Collected data
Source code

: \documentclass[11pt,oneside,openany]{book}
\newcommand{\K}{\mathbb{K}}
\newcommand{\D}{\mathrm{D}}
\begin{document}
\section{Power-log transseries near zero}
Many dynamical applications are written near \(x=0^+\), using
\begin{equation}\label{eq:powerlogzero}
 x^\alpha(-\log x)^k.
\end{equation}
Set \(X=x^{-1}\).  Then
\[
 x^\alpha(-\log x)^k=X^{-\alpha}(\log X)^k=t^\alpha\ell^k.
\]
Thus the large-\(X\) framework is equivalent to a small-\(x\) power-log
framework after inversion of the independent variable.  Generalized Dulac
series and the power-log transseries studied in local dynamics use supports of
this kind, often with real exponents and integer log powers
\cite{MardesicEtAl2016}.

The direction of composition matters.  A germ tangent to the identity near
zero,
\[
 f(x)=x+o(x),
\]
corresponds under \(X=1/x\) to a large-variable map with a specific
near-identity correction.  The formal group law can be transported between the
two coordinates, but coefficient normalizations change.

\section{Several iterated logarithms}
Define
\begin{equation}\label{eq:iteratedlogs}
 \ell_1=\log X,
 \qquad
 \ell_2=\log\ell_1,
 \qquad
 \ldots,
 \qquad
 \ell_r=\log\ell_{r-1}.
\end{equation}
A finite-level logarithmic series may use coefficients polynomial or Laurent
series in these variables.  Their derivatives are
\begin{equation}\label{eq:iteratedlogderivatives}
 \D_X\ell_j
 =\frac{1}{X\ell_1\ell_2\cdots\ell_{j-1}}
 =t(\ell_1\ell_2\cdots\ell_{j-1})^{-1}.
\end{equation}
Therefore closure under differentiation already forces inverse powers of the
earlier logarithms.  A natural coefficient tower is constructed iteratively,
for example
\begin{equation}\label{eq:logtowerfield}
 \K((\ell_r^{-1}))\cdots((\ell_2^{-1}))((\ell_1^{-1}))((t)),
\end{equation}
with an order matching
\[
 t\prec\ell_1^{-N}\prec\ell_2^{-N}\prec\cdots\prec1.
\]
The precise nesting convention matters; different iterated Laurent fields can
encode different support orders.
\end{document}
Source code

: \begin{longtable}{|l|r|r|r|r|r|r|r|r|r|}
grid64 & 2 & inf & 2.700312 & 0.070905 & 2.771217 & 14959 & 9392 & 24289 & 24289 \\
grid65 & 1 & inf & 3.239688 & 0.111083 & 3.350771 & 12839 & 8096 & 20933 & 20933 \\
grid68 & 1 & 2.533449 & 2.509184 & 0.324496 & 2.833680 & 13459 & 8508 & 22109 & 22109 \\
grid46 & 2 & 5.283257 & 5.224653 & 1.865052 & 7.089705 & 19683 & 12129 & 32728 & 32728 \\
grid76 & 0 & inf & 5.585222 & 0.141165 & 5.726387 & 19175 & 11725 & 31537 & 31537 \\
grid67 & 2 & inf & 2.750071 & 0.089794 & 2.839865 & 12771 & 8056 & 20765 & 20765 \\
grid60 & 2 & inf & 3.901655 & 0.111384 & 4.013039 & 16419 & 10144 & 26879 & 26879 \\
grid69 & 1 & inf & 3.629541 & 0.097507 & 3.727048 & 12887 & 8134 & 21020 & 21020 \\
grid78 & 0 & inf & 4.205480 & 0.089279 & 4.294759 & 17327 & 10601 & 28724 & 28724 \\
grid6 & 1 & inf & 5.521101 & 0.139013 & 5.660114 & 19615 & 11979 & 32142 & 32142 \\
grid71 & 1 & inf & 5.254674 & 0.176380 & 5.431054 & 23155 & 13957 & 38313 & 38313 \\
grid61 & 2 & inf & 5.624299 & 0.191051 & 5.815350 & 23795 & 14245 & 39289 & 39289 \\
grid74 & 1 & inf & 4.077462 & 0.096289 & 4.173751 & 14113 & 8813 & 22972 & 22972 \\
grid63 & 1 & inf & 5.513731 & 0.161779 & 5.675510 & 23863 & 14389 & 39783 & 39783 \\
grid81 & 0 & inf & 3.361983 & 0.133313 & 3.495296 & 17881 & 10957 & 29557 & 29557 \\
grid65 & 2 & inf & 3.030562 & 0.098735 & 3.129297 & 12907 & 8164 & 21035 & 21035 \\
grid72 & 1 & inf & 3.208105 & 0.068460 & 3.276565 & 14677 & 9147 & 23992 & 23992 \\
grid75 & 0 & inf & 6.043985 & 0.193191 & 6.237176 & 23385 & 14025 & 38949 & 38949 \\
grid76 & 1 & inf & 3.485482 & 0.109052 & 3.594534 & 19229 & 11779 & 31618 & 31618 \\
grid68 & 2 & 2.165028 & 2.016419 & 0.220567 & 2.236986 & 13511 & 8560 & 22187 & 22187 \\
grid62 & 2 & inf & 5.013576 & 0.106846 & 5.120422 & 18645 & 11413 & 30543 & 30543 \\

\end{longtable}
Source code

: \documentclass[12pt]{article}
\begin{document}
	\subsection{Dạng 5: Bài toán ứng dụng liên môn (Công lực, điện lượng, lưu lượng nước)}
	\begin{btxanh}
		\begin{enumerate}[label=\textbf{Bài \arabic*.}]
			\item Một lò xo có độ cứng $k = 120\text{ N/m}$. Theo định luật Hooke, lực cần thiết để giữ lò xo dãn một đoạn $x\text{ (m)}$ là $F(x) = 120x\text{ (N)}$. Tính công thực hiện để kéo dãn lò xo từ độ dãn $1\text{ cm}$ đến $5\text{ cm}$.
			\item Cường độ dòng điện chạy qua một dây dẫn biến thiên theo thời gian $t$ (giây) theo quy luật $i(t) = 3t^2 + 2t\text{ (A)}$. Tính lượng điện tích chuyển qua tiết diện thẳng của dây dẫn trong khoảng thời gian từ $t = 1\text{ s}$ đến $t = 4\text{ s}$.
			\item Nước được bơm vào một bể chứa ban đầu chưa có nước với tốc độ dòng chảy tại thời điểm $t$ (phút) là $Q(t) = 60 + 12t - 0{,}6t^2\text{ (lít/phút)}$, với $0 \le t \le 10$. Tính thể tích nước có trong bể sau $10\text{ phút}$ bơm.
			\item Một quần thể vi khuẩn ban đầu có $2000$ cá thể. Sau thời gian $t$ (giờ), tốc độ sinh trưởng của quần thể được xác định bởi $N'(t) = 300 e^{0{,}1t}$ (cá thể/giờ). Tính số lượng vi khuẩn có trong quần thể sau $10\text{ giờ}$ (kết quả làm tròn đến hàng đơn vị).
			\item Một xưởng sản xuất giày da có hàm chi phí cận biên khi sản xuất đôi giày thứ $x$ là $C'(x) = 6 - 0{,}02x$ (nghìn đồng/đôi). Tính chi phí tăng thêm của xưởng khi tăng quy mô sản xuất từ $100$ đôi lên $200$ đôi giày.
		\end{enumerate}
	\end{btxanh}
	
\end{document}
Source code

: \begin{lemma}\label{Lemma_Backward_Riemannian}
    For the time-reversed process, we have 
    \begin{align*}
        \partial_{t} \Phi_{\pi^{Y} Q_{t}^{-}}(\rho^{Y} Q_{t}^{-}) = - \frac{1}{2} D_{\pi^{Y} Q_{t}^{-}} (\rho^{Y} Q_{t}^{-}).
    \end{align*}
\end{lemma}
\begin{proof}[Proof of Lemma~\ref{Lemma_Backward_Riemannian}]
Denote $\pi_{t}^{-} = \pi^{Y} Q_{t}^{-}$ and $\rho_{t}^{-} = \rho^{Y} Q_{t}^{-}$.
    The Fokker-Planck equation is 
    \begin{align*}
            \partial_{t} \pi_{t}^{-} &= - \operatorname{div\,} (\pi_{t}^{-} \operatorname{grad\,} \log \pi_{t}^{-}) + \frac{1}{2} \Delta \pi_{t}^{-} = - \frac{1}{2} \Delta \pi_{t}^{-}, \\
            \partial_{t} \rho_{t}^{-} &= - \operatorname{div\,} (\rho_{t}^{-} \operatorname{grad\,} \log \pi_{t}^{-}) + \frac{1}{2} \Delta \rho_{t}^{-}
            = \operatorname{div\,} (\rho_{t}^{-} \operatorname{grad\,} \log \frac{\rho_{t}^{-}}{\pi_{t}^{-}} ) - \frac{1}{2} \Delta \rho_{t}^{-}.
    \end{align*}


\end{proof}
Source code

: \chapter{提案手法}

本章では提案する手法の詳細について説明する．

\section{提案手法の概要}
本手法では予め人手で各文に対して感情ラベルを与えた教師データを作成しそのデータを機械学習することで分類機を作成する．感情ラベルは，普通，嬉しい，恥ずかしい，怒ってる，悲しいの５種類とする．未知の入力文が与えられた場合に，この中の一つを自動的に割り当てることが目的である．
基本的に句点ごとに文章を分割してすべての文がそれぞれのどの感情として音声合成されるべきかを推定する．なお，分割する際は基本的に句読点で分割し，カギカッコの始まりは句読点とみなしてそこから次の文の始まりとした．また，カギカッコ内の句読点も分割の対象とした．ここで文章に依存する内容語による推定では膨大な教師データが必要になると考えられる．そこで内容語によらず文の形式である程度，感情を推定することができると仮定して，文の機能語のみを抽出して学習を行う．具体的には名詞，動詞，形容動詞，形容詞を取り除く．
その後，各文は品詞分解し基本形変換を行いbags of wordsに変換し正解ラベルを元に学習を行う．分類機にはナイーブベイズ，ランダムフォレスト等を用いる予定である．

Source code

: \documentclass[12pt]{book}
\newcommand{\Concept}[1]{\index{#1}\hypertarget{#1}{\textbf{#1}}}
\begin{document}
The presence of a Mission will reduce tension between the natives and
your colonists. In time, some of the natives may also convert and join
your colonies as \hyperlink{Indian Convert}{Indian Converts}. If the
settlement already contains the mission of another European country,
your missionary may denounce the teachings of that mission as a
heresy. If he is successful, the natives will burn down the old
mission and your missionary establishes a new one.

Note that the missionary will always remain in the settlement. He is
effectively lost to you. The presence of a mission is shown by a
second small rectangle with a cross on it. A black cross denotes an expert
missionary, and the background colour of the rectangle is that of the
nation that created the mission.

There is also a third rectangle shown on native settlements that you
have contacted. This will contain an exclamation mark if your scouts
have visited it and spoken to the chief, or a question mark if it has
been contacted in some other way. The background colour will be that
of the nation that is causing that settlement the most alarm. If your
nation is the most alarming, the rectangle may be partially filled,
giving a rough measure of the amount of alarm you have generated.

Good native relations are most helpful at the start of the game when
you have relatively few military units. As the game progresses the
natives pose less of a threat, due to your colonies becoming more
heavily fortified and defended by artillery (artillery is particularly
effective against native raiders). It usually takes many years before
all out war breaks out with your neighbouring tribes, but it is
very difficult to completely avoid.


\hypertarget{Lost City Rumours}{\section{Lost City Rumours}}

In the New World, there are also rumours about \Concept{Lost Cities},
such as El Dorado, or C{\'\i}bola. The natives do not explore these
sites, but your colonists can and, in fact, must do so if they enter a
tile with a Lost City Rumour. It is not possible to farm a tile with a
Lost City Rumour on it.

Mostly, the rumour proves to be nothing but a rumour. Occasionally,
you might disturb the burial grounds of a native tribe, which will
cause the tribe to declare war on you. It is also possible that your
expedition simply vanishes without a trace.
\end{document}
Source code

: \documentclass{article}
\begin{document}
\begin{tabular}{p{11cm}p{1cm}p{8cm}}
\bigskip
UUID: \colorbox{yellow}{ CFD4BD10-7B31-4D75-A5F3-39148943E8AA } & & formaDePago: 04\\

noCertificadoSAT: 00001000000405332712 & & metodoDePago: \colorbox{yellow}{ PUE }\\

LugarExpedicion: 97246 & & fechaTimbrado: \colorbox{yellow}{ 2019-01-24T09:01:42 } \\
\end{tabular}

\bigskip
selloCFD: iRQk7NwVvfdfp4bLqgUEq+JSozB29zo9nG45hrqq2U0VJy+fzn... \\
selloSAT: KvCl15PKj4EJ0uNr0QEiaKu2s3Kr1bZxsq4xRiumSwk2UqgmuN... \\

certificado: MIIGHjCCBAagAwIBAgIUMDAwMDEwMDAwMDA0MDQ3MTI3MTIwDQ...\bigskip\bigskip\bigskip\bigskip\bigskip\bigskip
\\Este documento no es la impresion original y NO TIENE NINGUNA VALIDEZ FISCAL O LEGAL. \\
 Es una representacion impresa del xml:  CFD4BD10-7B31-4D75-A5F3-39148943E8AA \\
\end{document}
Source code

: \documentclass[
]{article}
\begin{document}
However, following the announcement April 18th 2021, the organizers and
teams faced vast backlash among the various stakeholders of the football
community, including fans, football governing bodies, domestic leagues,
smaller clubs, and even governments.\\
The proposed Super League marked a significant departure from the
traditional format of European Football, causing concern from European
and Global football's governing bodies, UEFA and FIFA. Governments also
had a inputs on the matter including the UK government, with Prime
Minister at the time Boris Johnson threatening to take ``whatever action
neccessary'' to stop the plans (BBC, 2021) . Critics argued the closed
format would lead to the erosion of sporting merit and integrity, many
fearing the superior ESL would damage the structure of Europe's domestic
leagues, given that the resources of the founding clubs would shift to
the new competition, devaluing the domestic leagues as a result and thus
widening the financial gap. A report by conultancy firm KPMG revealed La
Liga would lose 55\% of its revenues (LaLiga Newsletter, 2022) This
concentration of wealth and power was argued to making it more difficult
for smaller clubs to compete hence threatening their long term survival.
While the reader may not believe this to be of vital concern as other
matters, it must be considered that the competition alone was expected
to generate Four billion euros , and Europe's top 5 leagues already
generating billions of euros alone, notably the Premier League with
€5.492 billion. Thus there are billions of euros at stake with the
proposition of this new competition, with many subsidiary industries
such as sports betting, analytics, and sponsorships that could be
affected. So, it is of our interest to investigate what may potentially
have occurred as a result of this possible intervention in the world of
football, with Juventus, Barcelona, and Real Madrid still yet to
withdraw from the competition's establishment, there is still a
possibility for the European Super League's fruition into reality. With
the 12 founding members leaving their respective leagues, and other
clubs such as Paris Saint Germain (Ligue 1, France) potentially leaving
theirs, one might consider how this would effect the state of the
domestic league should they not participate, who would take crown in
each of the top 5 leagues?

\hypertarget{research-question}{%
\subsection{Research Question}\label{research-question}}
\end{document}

▶ [YOUR OBJECTIVE]:
Please transcribe only the lines in the records above running from the line that has "neccessary'' to stop" through the line that has "for smaller clubs", both included, exactly as they appear.

▶ [ANSWER]:
neccessary'' to stop the plans (BBC, 2021) . Critics argued the closed
format would lead to the erosion of sporting merit and integrity, many
fearing the superior ESL would damage the structure of Europe's domestic
leagues, given that the resources of the founding clubs would shift to
the new competition, devaluing the domestic leagues as a result and thus
widening the financial gap. A report by conultancy firm KPMG revealed La
Liga would lose 55\% of its revenues (LaLiga Newsletter, 2022) This
concentration of wealth and power was argued to making it more difficult
for smaller clubs to compete hence threatening their long term survival.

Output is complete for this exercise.